Repeatedly. And in bold type.
One of the cornerstones that my manager runs his life by is eliminating ambiguity. His rationale for this is that it makes things easier for everyone if every knows precisely what is expected of them. There is never any question of what people need to do or what the deliverables are. By being complete and precise, everyone knows what needs to be done, by whom, and when. So perhaps after working for him for almost 2 years, something is starting to sink in.
But the ambiguity I am thinking of is not about deliverables or schedules per se; it is more about clarifying one's own life.
I like ambiguity. I like it because being ambiguous allows one to never have to make a clear decision.

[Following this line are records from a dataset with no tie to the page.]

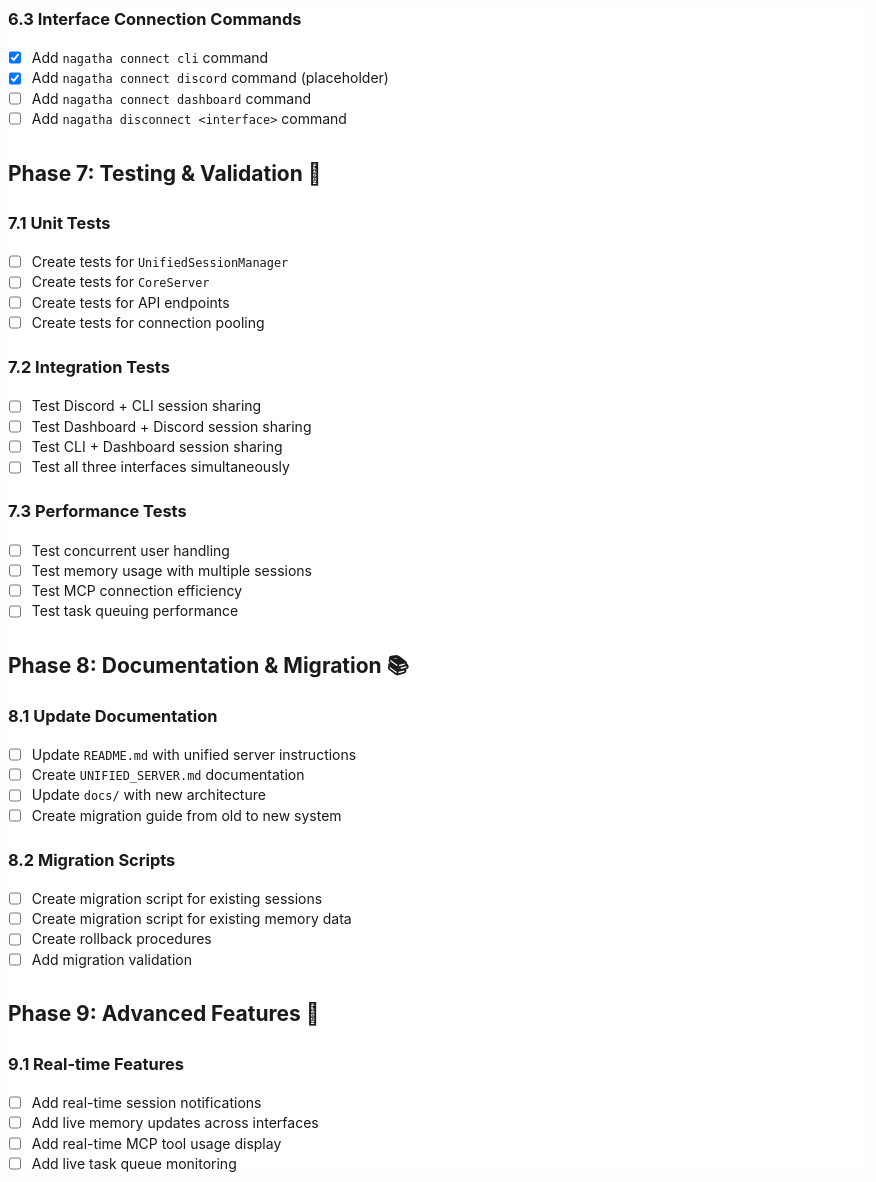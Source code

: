 ### 6.3 Interface Connection Commands
- [x] Add `nagatha connect cli` command
- [x] Add `nagatha connect discord` command (placeholder)
- [ ] Add `nagatha connect dashboard` command
- [ ] Add `nagatha disconnect <interface>` command

## Phase 7: Testing & Validation 🧪

### 7.1 Unit Tests
- [ ] Create tests for `UnifiedSessionManager`
- [ ] Create tests for `CoreServer`
- [ ] Create tests for API endpoints
- [ ] Create tests for connection pooling

### 7.2 Integration Tests
- [ ] Test Discord + CLI session sharing
- [ ] Test Dashboard + Discord session sharing
- [ ] Test CLI + Dashboard session sharing
- [ ] Test all three interfaces simultaneously

### 7.3 Performance Tests
- [ ] Test concurrent user handling
- [ ] Test memory usage with multiple sessions
- [ ] Test MCP connection efficiency
- [ ] Test task queuing performance

## Phase 8: Documentation & Migration 📚

### 8.1 Update Documentation
- [ ] Update `README.md` with unified server instructions
- [ ] Create `UNIFIED_SERVER.md` documentation
- [ ] Update `docs/` with new architecture
- [ ] Create migration guide from old to new system

### 8.2 Migration Scripts
- [ ] Create migration script for existing sessions
- [ ] Create migration script for existing memory data
- [ ] Create rollback procedures
- [ ] Add migration validation

## Phase 9: Advanced Features 🚀

### 9.1 Real-time Features
- [ ] Add real-time session notifications
- [ ] Add live memory updates across interfaces
- [ ] Add real-time MCP tool usage display
- [ ] Add live task queue monitoring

One can always veer back and forth between two opinions or stop doing something in one's mind while thinking "I am just taking a break (perhaps quite a long one)". Ambiguity allows a certain sense of mental freedom - but a freedom, I would argue, that is really rather imprisoning.
The prison? It is that by being ambiguous, I never ultimately move in any direction. I am caught in a nexus of possible decisions and choices that I never make. Like a spider I may have a gigantic web of interests and activities built, but it is so large and fragile that any attempt to move on it will cause the strands to tear away.
Eschewing ambiguity allows one to make a clear decision. Sure, it may be the wrong one or you may decide to change your mind. But clarity was created, a direction taken, and motion ensued. And progress will only come with motion.
An example: I have futzed (technical term) with the idea of learning Japanese for 30 years or more, but have never actually made the commitment - eschewed ambiguity - that I am going to do it instead of learning another language. I somehow have always justified it by "I can do lots of things" or "I am taking a break". But the reality is that neither of these actually means that I have the clarity I need. The clarity I need comes from simply deciding "I am going to learn Japanese" or "I am going to give up learning Japanese" and going from there.
Another example: My garden has been a bit of a wreck for a while - but by my own declaration (Ichiryo Gusoku - see the description under "Pages") I am supposed to doing more towards self-sufficiency, not less. So I have to make a decision - Is this a goal, or is it not? (The answer was "yes", which saw me out this weekend taking stock.
Yes, it will means that ultimately I "do" less things. But it also means (or I think that it means) that I will make more progress in the things that I am doing and will allow me to direct resources and time the way they should be directed, based on the clear decisions and goals I have made.
Or, to quote that philosophical genius Yoda, "Do, or do not. There is no try."